Discussion in 'Raising Baby Chicks' started by BBnumber1, Mar 14, 2016.

  1. BBnumber1

    BBnumber1 New Egg

    Mar 14, 2016
    Hi I am a new chicken mama - I have three humans (7,5,2) and three 1.5 week old chicks we bought from a hatchery at a day or two old.
    One of the chicks (a speckled sussex) has a very big crop most of the time (compared with the others) and it feels a bit plasticine-y. She is bright and eating and drinking well and seems to have lots of new baby feathers sprouting. I noticed the swelling a few days ago and last night after reading a little on here I gave her a few drops of olive oil and a gentle massage of the crop and withheld food (from all of them) for abut 5 hours. Her crop became significantly smaller in that time so I put food (crumble) back in before I went to bed and decided that she was just a bit of a greedy bird. It was a bit bigger again in the morning. This evening her crop is quite big again - can actually see it looking at her from a distance - but when I look closer it seems to have pockets of air, or there are pockets of air closely associated with it. Now I am really worried! They have been on chick starter (although an over enthusiastic child put some lettuce in with them at one point but I am not sure if they ate any before I discovered it). They are on some sort of pine shavings that the hatchery sold us when we got them. I haven't noticed them eating them but they are always scratching around in them and spreading food everywhere etc. What do you think? My kids just love them and would be devastated to lose one.
    Thank you in advance for any help.
  2. realsis

    realsis Crazy for Silkies

    Jan 17, 2013
    if treats like lettuce or grass or any treat is given the chick needs grit (chick grit) in order to digest the treat. chickens don't have teeth (obviously) but they have a gizzard. the gizzard needs the chick grit when they are of treat age in order for it to function properly and "chew" their food. what you can do to see if your chick has a true crop impaction is remove ALL food over night and check her in the morning. Her crop should be pretty empty with all food gone. if it's not empty like the others then it is likely she could have got ahold of the lettuce and got a impaction. the impacted crops food will rot and cause issues if it's a true impaction. if she proves to be impacted look in the search of backyard chickens for Crop impaction. it should walk you through treatment. it usually happens to grown birds but can very well happen to chicks as well. Sour crop is another condition that can result from impaction. you might want to look that up as well. these are two separate crop issues. Hopefully her crop DOES empty and she does not have a impaction. let us know what you discover after removing ALL food for the night. I do hope this helps a bit and wish you and your chick good health.
  3. azygous

    azygous Flock Master

    Dec 11, 2009
    Colorado Rockies
    Remember when you were a new baby mom and I bet you peeked at the little bundle off and on all night for the first few nights? Being a new chick mom is not much different, and it's easy to get worried about every little thing.

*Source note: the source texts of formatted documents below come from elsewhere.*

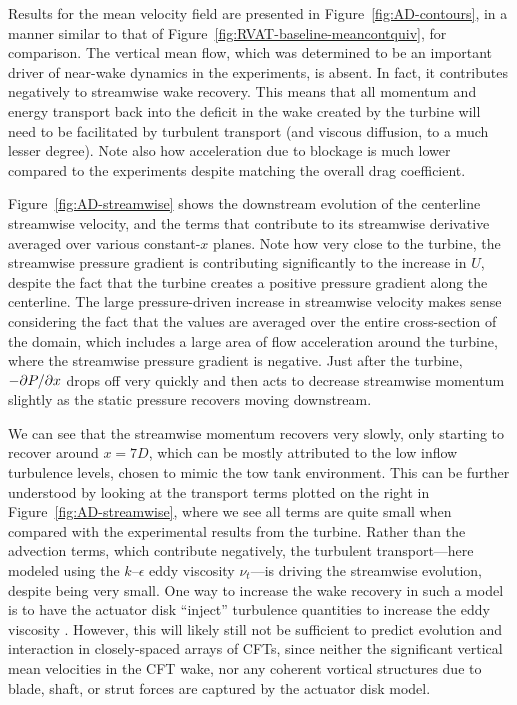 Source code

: Results for the mean velocity field are presented in
Figure~\ref{fig:AD-contours}, in a manner similar to that of
Figure~\ref{fig:RVAT-baseline-meancontquiv}, for comparison. The vertical mean
flow, which was determined to be an important driver of near-wake dynamics in
the experiments, is absent. In fact, it contributes negatively to streamwise
wake recovery. This means that all momentum and energy transport back into the
deficit in the wake created by the turbine will need to be facilitated by
turbulent transport (and viscous diffusion, to a much lesser degree). Note also
how acceleration due to blockage is much lower compared to the experiments
despite matching the overall drag coefficient.

Figure~\ref{fig:AD-streamwise} shows the downstream evolution of the centerline
streamwise velocity, and the terms that contribute to its streamwise derivative
averaged over various constant-$x$ planes. Note how very close to the turbine,
the streamwise pressure gradient is contributing significantly to the increase
in $U$, despite the fact that the turbine creates a positive pressure gradient
along the centerline. The large pressure-driven increase in streamwise velocity
makes sense considering the fact that the values are averaged over the entire
cross-section of the domain, which includes a large area of flow acceleration
around the turbine, where the streamwise pressure gradient is negative. Just
after the turbine, $-\partial P / \partial x$ drops off very quickly and then acts to
decrease streamwise momentum slightly as the static pressure recovers moving
downstream.

We can see that the streamwise momentum recovers very slowly, only starting to
recover around $x=7D$, which can be mostly attributed to the low inflow
turbulence levels, chosen to mimic the tow tank environment. This can be further
understood by looking at the transport terms plotted on the right in
Figure~\ref{fig:AD-streamwise}, where we see all terms are quite small when
compared with the experimental results from the turbine. Rather than the
advection terms, which contribute negatively, the turbulent transport---here
modeled using the $k$--$\epsilon$ eddy viscosity $\nu_t$---is driving the
streamwise evolution, despite being very small. One way to increase the wake
recovery in such a model is to have the actuator disk ``inject'' turbulence
quantities to increase the eddy viscosity \cite{James2011, Nelson2013}. However,
this will likely still not be sufficient to predict evolution and interaction in
closely-spaced arrays of CFTs, since neither the significant vertical mean 
velocities in the CFT wake, nor any coherent vortical structures 
due to blade, shaft, or strut forces are captured by the actuator disk model.

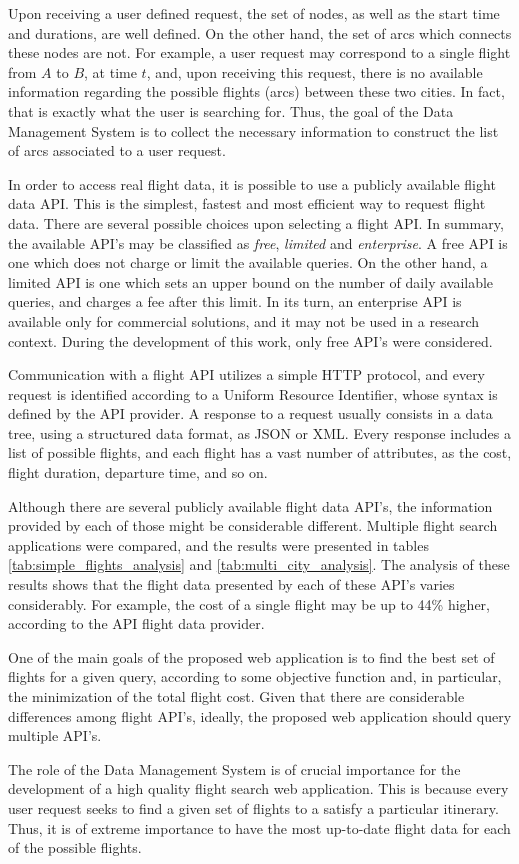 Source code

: Upon receiving a user defined request, the set of nodes, as well as the start time and durations, are well defined. On the other hand, the set of arcs which connects these nodes are not. For example, a user request may correspond to a single flight from $A$ to $B$, at time $t$, and, upon receiving this request, there is no available information regarding the possible flights (arcs) between these two cities. In fact, that is exactly what the user is searching for. Thus, the goal of the Data Management System is to collect the necessary information to construct the list of arcs associated to a user request.

In order to access real flight data, it is possible to use a publicly available flight data API. This is the simplest, fastest and most efficient way to request flight data. There are several possible choices upon selecting a flight API. In summary, the available API's may be classified as \textit{free}, \textit{limited} and \textit{enterprise}. A free API is one which does not charge or limit the available queries. On the other hand, a limited API is one which sets an upper bound on the number of daily available queries, and charges a fee after this limit. In its turn, an enterprise API is available  only for commercial solutions, and it may not be used in a research context. During the development of this work, only free API's were considered. 

Communication with a flight API utilizes a simple HTTP protocol, and every request is identified according to a Uniform Resource Identifier, whose syntax is defined by the API provider. A response to a request usually consists in a data tree, using a structured data format, as JSON or XML. Every response includes a list of possible flights, and each flight has a vast number of attributes, as the cost, flight duration, departure time, and so on.

Although there are several publicly available flight data API's, the information provided by each of those might be considerable different. Multiple flight search applications were compared, and the results were presented in tables \ref{tab:simple_flights_analysis} and \ref{tab:multi_city_analysis}. The analysis of these results shows that the flight data presented by each of these API's varies considerably. For example, the cost of a single flight may be up to 44\% higher, according to the API flight data provider. 

One of the main goals of the proposed web application is to find the best set of flights for a given query, according to some objective function and, in particular, the minimization of the total flight cost. Given that there are considerable differences among flight API's, ideally, the proposed web application should query multiple API's.

The role of the Data Management System is of crucial importance for the development of a high quality flight search web application. This is because every user request seeks to find a given set of flights to a satisfy a particular itinerary. Thus, it is of extreme importance to have the most up-to-date flight data for each of the possible flights.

    Then remember after a while you learned to relax as long as your baby was consuming milk and pooping regularly and sleeping on a sort-of schedule? Baby chicks are no different.

    As long as they are eating, pooping, running around, and sleeping and only peeping intermittently, they're okay. Like a new baby, if a chick is sick, it will cry, I mean peep, constantly. No off switch. It won't be running around. It will be inactive. It won't poop except for maybe watery stuff. You will know if you have a sick chick.

    Chick crops vary in size capacity from chick to chick, and you've observed some have piggy appetites. But generally, chick crops can be alarmingly large. There is no need to worry as long as the crops empty overnight and fill up again after the chicks start eating again in the morning.

    By the way, it's more natural and probably better for chicks to have "night time" so they sleep and don't eat all night. This is one of the many reasons why heating pad brooding is superior to heat lamps. Night time gives chicks a rest so their crops can empty and they can sleep and grow.

    See the thread on this "Mama Heating Pad for the Brooder" on this forum.